Project

General

Profile

Bug #17184

No stdlib function to perform simple string replacement

Added by sheerun (Adam Stankiewicz) 28 days ago. Updated 26 days ago.

Status:
Open
Priority:
Normal
Target version:
-
ruby -v:
ruby 2.5.5p157 (2019-03-15 revision 67260) [x86_64-darwin19]
[ruby-core:100099]

Description

I have following simple build.rb:

template = File.read('template.vim')
script = File.read('script.vim')
File.write('app.vim', template.gsub("SCRIPT", script))

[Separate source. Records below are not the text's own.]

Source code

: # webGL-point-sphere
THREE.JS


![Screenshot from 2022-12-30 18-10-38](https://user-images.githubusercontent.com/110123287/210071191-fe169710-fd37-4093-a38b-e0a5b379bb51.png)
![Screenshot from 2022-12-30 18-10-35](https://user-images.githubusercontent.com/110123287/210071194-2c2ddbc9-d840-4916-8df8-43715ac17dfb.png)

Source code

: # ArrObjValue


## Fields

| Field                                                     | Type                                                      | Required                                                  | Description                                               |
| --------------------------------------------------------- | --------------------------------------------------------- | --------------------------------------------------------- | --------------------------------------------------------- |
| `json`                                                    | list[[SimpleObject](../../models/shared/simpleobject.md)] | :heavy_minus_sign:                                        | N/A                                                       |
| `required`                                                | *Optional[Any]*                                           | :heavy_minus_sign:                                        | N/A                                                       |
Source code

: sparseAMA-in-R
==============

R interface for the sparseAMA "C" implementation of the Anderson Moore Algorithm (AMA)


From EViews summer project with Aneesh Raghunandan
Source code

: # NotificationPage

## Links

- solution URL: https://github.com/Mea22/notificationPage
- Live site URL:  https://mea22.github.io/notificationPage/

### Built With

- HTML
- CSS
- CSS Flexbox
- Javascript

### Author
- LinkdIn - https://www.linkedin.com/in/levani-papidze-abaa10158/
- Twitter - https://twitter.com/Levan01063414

And then following template.vim:

" some header
SCRIPT

Plus following script.vim:

if g:something =~ "\s\+"
  echo 'g:something is empty'
endif

I'd expect that the script above produces app.vim with following contents:

" some header
if g:something =~ "\s\+"
  echo 'g:something is empty'
endif

Unfortunately it produces following:

" some header
if g:something =~ "\s"
  echo 'g:something is empty'
endif

It's probably because gsub interprets \+ in script as back-reference.

I tried to find replacement function in ruby that just replaces one string with something else, without interpreting replacement in any way, but surprisingly I haven't found any.. Am I mistaken?

Updated by briankung (Brian Kung) 28 days ago

The hash replacement form of gsub doesn't have this problem, strangely enough:

'mislocated cat, vindicating'.gsub('cat', 'dog\+')
#=> "mislodoged dog, vindidoging"
'mislocated cat, vindicating'.gsub('cat', 'cat' => 'dog\+')
#=> "mislodog\\+ed dog\\+, vindidog\\+ing"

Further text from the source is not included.